Many have thoughts, pressure to speak, mood swings, mixed emotions and physical reactions, as well as difficulty eating, sleeping and getting down in the body.
It is my experience that there is something important about adultery that you do not see, hear, talk about, arrange and learn. Infidelity is often an expression of a challenge with appropriate and conscious self-regulation.
It requires observation, psychological communication and process support from an impartial and neutral third party in the form of a good and experienced couples therapist.
Through couples therapy, you get help to, in an appropriate way, express, share, contain and process your feelings, thoughts and questions about the infidelity. In addition, you can use couples therapy to create clarity about the situation, your future and how you will move forward – together or separately.

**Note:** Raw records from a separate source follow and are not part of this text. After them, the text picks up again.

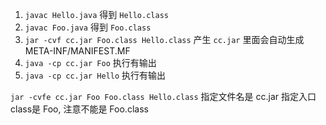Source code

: 1. `javac Hello.java` 得到 `Hello.class`
1. `javac Foo.java` 得到 `Foo.class`
2. `jar -cvf cc.jar Foo.class Hello.class` 产生 `cc.jar` 里面会自动生成 META-INF/MANIFEST.MF
3. `java -cp cc.jar Foo` 执行有输出
3. `java -cp cc.jar Hello` 执行有输出


`jar -cvfe cc.jar Foo Foo.class Hello.class`  指定文件名是 cc.jar 指定入口class是 Foo, 注意不能是 Foo.class
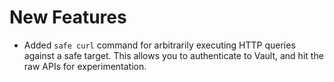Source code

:# New Features

- Added `safe curl` command for arbitrarily executing HTTP queries
  against a safe target. This allows you to authenticate to Vault,
  and hit the raw APIs for experimentation.
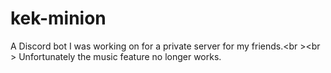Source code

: # kek-minion
A Discord bot I was working on for a private server for my friends.<br \><br \>
Unfortunately the music feature no longer works.
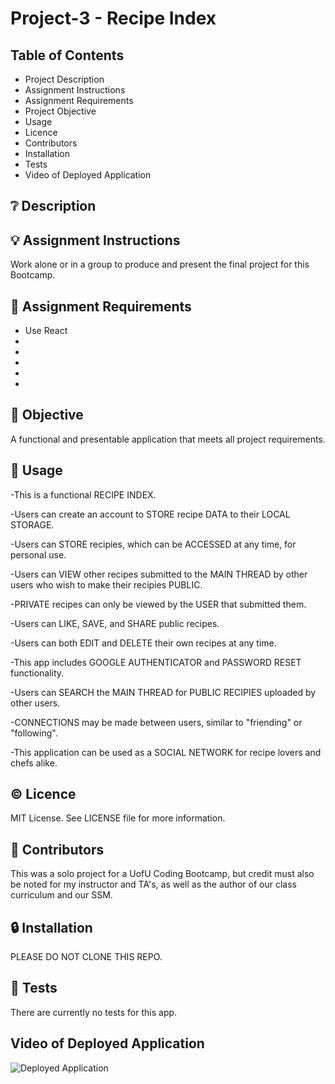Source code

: # Project-3 - Recipe Index

## **Table of Contents**

* Project Description
* Assignment Instructions
* Assignment Requirements
* Project Objective
* Usage
* Licence
* Contributors
* Installation
* Tests
* Video of Deployed Application

## ❔ **Description**



## 💡 **Assignment Instructions**

Work alone or in a group to produce and present the final project for this Bootcamp. 

## 📌 **Assignment Requirements**

- Use React
- 
- 
- 
- 
- 

## 🔲 **Objective**

A functional and presentable application that meets all project requirements.

## 🔑 **Usage**

-This is a functional RECIPE INDEX. 

-Users can create an account to STORE recipe DATA to their LOCAL STORAGE.

-Users can STORE recipies, which can be ACCESSED at any time, for personal use. 

-Users can VIEW other recipes submitted to the MAIN THREAD by other users who wish to make their recipies PUBLIC. 

-PRIVATE recipes can only be viewed by the USER that submitted them. 

-Users can LIKE, SAVE, and SHARE public recipes. 

-Users can both EDIT and DELETE their own recipes at any time. 

-This app includes GOOGLE AUTHENTICATOR and PASSWORD RESET functionality. 

-Users can SEARCH the MAIN THREAD for PUBLIC RECIPIES uploaded by other users. 

-CONNECTIONS may be made between users, similar to "friending" or "following".

-This application can be used as a SOCIAL NETWORK for recipe lovers and chefs alike.

## © **Licence**

MIT License. See LICENSE file for more information.

## 💬 **Contributors**

This was a solo project for a UofU Coding Bootcamp, but credit must also be noted for my instructor and TA's, as well as the author of our class curriculum and our SSM. 

## 🔒 **Installation**

PLEASE DO NOT CLONE THIS REPO. 

## 📂 **Tests**

There are currently no tests for this app. 

## **Video of Deployed Application**

![Deployed Application]()
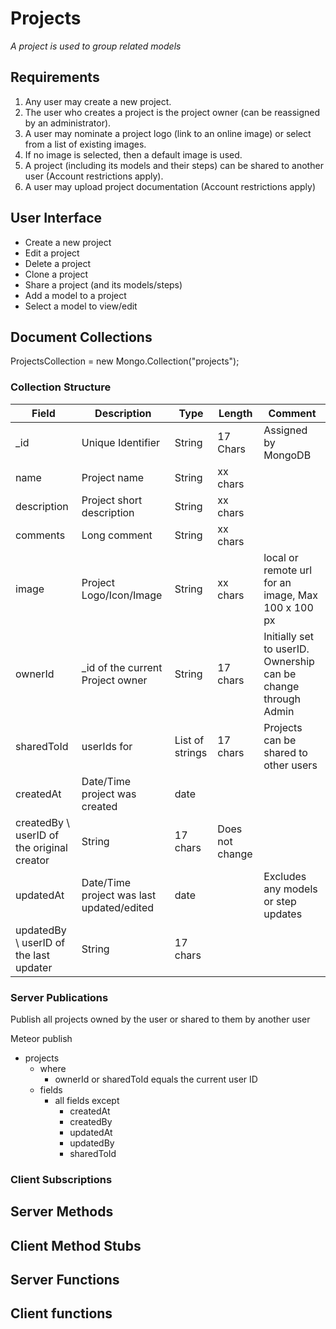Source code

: # Projects

*A project is used to group related models*

## Requirements

1. Any user may create a new project.
2. The user who creates a project is the project owner (can be reassigned by an administrator).
3. A user may nominate a project logo (link to an online image) or select from a list of existing images.
4. If no image is selected, then a default image is used.
5. A project (including its models and their steps) can be shared to another user (Account restrictions apply).
6. A user may upload project documentation (Account restrictions apply)

## User Interface
* Create a new project
* Edit a project
* Delete a project
* Clone a project
* Share a project (and its models/steps)
* Add a model to a project
* Select a model to view/edit



## Document Collections
ProjectsCollection = new Mongo.Collection("projects");

### Collection Structure

| Field | Description       | Type   | Length   | Comment             |
----- | ----------------- | ------ | -------- | ------------------- |
\_id   | Unique Identifier | String | 17 Chars | Assigned by MongoDB 
name  | Project name      | String | xx chars | |
description | Project short description | String | xx chars | |
comments | Long comment | String | xx chars | |
image | Project Logo/Icon/Image | String | xx chars | local or remote url for an image, Max 100 x 100 px |
ownerId | \_id of the current Project owner | String | 17 chars | Initially set to userID. Ownership can be change through Admin |
sharedToId | userIds for | List of strings | 17 chars | Projects can be shared to other users |
createdAt | Date/Time project was created | date | | |
createdBy \ userID of the original creator | String | 17 chars | Does not change |
updatedAt | Date/Time project was last updated/edited | date | | Excludes any models or step updates|
updatedBy \ userID of the last updater | String | 17 chars |  |


### Server Publications

Publish all projects owned by the user or shared to them by another user

Meteor publish

* projects
    * where
        * ownerId or sharedToId equals the current user ID
    * fields
        * all fields except
            * createdAt
            * createdBy
            * updatedAt
            * updatedBy
            * sharedToId


### Client Subscriptions



## Server Methods

## Client Method Stubs

## Server Functions


## Client functions

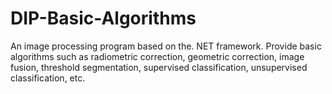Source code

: # DIP-Basic-Algorithms
An image processing program based on the. NET framework. Provide basic algorithms such as radiometric correction, geometric correction, image fusion, threshold segmentation, supervised classification, unsupervised classification, etc.
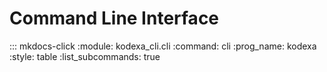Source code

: # Command Line Interface

::: mkdocs-click
    :module: kodexa_cli.cli
    :command: cli
    :prog_name: kodexa
    :style: table
    :list_subcommands: true
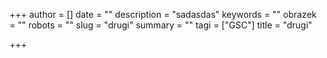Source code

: +++
author = []
date = ""
description = "sadasdas"
keywords = ""
obrazek = ""
robots = ""
slug = "drugi"
summary = ""
tagi = ["GSC"]
title = "drugi"

+++
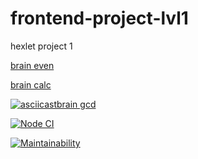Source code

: # frontend-project-lvl1
hexlet project 1

[brain even](https://asciinema.org/a/LmoBC2xtrSNS7IHbV0DPhS29O)

[brain calc](https://asciinema.org/a/k3DW3KZNsK7aZ0sIDcqscr1cW)

[![asciicast](https://asciinema.org/a/3VtyxL9C7TQZu0MG5agpiYBZ0.svg)](https://asciinema.org/a/3VtyxL9C7TQZu0MG5agpiYBZ0)[brain gcd]()

[![Node CI](https://github.com/MIIIG/frontend-project-lvl1/workflows/Node%20CI/badge.svg)](https://github.com/MIIIG/frontend-project-lvl1/actions)

[![Maintainability](https://api.codeclimate.com/v1/badges/a99a88d28ad37a79dbf6/maintainability)](https://codeclimate.com/github/codeclimate/codeclimate/maintainability)
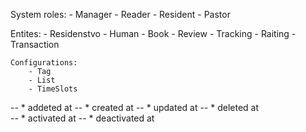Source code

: System roles:
    - Manager
    - Reader
    - Resident
    - Pastor

Entites:
    - Residenstvo
    - Human
    - Book
    - Review
    - Tracking
    - Raiting
    - Transaction

    Configurations:
        - Tag
        - List
        - TimeSlots

-- * addeted at
-- * created at
-- * updated at
-- * deleted at    
-- * activated at
-- * deactivated at
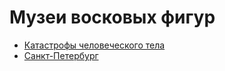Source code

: # Музеи восковых фигур

* [Катастрофы человеческого тела](./Катастрофы%20человеческого%20тела/index.md)
* [Санкт-Петербург](./Санкт-Петербург/index.md)
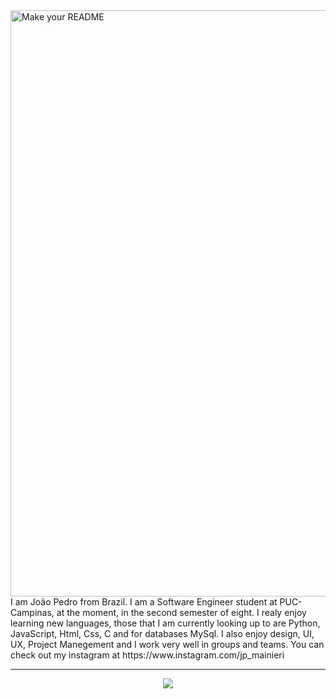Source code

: <img width="1834" height="938" alt="Make your README" src="https://github.com/user-attachments/assets/f451bf16-5694-4e02-97af-7a9bdfe8eb80" />
I am João Pedro from Brazil. I am a Software Engineer student at PUC-Campinas, at the moment, in the second semester of eight. I realy enjoy learning new languages, those that I am currently looking up to are Python, JavaScript, Html, Css, C and for databases MySql. I also enjoy design, UI, UX, Project Manegement and I work very well in groups and teams. You can check out my instagram at https://www.instagram.com/jp_mainieri
<hr>
<p align="center">
  <a href="https://skillicons.dev">
  <img src="https://skillicons.dev/icons?i=py,c,mysql,js,html,css,sass,figma,ps"
  </a>
<p>
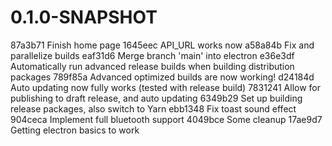 #  0.1.0-SNAPSHOT

87a3b71 Finish home page
1645eec API_URL works now
a58a84b Fix and parallelize builds
eaf31d6 Merge branch 'main' into electron
e36e3df Automatically run advanced release builds when building distribution packages
789f85a Advanced optimized builds are now working!
d24184d Auto updating now fully works (tested with release build)
7831241 Allow for publishing to draft release, and auto updating
6349b29 Set up building release packages, also switch to Yarn
ebb1348 Fix toast sound effect
904ceca Implement full bluetooth support
4049bce Some cleanup
17ae9d7 Getting electron basics to work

Expressing the feelings about the infidelity does not remove them, but it relieves, heals and creates a base and prevents you from making drastic and hasty decisions such as divorce or reunification while you are in the throes of emotions.
Divorce is rarely a solution in itself. But if you are going to divorce, you must know why. If you stay together, you must also know why.
Regardless, infidelity and thoughts of divorce are a welcome opportunity to give the relationship an overhaul. Why are we together? What do we want to create together? And how do we want to be together?
It is, among other things, these confronting and existential questions, which couples therapy around infidelity supports you in finding answers to.
Couples therapy for infidelity is a process of reorganization and self-regulation in the new community. And a journey through the four phases of the crisis – shock, reaction, processing and reorientation
There are many other processes of adultery. They run both between each other and in parallel – at the same time. For example grief, forgiveness and sexuality . Therefore, it is a good idea to have process support.
Postpone all important decisions in the first weeks and as long as you are in crisis.
Ride out the storm and try to accept that the feelings and that this reaction phase is something that has to be lived through. Take turns listening and letting each other speak. Allow space for feelings and reactions in a respectful way.
Through couple therapy, you will have the opportunity to learn gentle and effective methods for this. So you get the infidelity processed and at the same time avoid offending yourselves and each other in turn.
The process surrounding adultery is very different and depends on the couple. This also applies to the parties’ individual processes surrounding the adultery. The parties’ individual processes can also have different courses in relation to each other.
It is also different where in the process a couple chooses to contact Parterapi-parterapeut.dk for consultation. It is different what the couple specifically wants to work on regarding the infidelity, and what specific help is desired regarding the infidelity.
Common is that the meeting takes place where you are. In the eye of the hurricane. There we talk about what you bring up. The method is help for self-help. To make it clear, the overall process includes three phases©:
Infidelity is for most people a violent and chaotic crisis, which shakes their paradigms about themselves, partner, relationship, sexuality, fidelity and future.
You can read more about this above and under the three phases – from crisis to stabilization and development.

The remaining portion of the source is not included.